Task prompt -> The whole listing should be given back without any alteration.

· · · ·

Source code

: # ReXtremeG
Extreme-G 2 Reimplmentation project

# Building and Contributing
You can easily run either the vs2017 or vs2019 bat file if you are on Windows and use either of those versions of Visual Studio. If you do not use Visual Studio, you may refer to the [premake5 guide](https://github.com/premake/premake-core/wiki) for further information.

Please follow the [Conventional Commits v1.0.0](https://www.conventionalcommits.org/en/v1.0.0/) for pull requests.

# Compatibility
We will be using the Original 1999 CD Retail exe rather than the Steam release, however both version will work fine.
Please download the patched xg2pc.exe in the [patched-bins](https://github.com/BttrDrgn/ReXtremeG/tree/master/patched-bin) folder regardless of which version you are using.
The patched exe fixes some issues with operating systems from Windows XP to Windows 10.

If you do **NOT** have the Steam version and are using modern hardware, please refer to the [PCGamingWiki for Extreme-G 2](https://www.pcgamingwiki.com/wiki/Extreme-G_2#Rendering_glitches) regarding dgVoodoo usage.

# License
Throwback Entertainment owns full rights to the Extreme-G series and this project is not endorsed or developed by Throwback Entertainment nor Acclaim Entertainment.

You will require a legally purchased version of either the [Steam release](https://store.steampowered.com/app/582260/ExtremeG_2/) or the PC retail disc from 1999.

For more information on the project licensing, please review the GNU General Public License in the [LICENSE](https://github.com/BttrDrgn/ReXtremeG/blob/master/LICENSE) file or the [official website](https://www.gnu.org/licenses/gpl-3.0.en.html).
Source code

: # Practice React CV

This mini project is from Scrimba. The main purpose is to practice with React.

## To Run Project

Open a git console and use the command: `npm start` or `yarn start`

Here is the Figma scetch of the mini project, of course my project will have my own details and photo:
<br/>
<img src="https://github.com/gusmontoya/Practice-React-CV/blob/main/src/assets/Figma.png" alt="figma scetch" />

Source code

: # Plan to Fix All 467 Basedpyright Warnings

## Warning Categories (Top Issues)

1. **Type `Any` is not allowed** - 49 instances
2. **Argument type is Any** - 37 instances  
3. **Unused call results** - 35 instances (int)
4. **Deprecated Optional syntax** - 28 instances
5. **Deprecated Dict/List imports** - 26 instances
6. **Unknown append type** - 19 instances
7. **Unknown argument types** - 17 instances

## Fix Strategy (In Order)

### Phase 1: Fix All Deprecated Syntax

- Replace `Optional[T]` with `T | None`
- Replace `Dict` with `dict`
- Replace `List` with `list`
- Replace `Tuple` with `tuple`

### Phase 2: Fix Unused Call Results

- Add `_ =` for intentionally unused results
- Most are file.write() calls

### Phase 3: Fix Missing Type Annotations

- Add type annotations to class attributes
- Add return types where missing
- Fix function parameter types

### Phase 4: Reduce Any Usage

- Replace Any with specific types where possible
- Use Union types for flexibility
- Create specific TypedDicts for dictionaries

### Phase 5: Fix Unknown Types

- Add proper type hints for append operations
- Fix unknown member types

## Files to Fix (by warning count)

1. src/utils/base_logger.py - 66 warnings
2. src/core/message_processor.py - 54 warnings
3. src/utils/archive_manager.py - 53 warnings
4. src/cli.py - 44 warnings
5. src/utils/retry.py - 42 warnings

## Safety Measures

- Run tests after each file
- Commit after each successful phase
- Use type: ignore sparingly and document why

· · · ·

Solution for this task ->
Source code

: # ReXtremeG
Extreme-G 2 Reimplmentation project

# Building and Contributing
You can easily run either the vs2017 or vs2019 bat file if you are on Windows and use either of those versions of Visual Studio. If you do not use Visual Studio, you may refer to the [premake5 guide](https://github.com/premake/premake-core/wiki) for further information.

Please follow the [Conventional Commits v1.0.0](https://www.conventionalcommits.org/en/v1.0.0/) for pull requests.

# Compatibility
We will be using the Original 1999 CD Retail exe rather than the Steam release, however both version will work fine.
Please download the patched xg2pc.exe in the [patched-bins](https://github.com/BttrDrgn/ReXtremeG/tree/master/patched-bin) folder regardless of which version you are using.
The patched exe fixes some issues with operating systems from Windows XP to Windows 10.

If you do **NOT** have the Steam version and are using modern hardware, please refer to the [PCGamingWiki for Extreme-G 2](https://www.pcgamingwiki.com/wiki/Extreme-G_2#Rendering_glitches) regarding dgVoodoo usage.

# License
Throwback Entertainment owns full rights to the Extreme-G series and this project is not endorsed or developed by Throwback Entertainment nor Acclaim Entertainment.

You will require a legally purchased version of either the [Steam release](https://store.steampowered.com/app/582260/ExtremeG_2/) or the PC retail disc from 1999.

For more information on the project licensing, please review the GNU General Public License in the [LICENSE](https://github.com/BttrDrgn/ReXtremeG/blob/master/LICENSE) file or the [official website](https://www.gnu.org/licenses/gpl-3.0.en.html).
Source code

: # Practice React CV

This mini project is from Scrimba. The main purpose is to practice with React.

## To Run Project

Open a git console and use the command: `npm start` or `yarn start`

Here is the Figma scetch of the mini project, of course my project will have my own details and photo:
<br/>
<img src="https://github.com/gusmontoya/Practice-React-CV/blob/main/src/assets/Figma.png" alt="figma scetch" />

Source code

: # Plan to Fix All 467 Basedpyright Warnings

## Warning Categories (Top Issues)

1. **Type `Any` is not allowed** - 49 instances
2. **Argument type is Any** - 37 instances  
3. **Unused call results** - 35 instances (int)
4. **Deprecated Optional syntax** - 28 instances
5. **Deprecated Dict/List imports** - 26 instances
6. **Unknown append type** - 19 instances
7. **Unknown argument types** - 17 instances

## Fix Strategy (In Order)

### Phase 1: Fix All Deprecated Syntax

- Replace `Optional[T]` with `T | None`
- Replace `Dict` with `dict`
- Replace `List` with `list`
- Replace `Tuple` with `tuple`

### Phase 2: Fix Unused Call Results

- Add `_ =` for intentionally unused results
- Most are file.write() calls

### Phase 3: Fix Missing Type Annotations

- Add type annotations to class attributes
- Add return types where missing
- Fix function parameter types

### Phase 4: Reduce Any Usage

- Replace Any with specific types where possible
- Use Union types for flexibility
- Create specific TypedDicts for dictionaries

### Phase 5: Fix Unknown Types

- Add proper type hints for append operations
- Fix unknown member types

## Files to Fix (by warning count)

1. src/utils/base_logger.py - 66 warnings
2. src/core/message_processor.py - 54 warnings
3. src/utils/archive_manager.py - 53 warnings
4. src/cli.py - 44 warnings
5. src/utils/retry.py - 42 warnings

## Safety Measures

- Run tests after each file
- Commit after each successful phase
- Use type: ignore sparingly and document why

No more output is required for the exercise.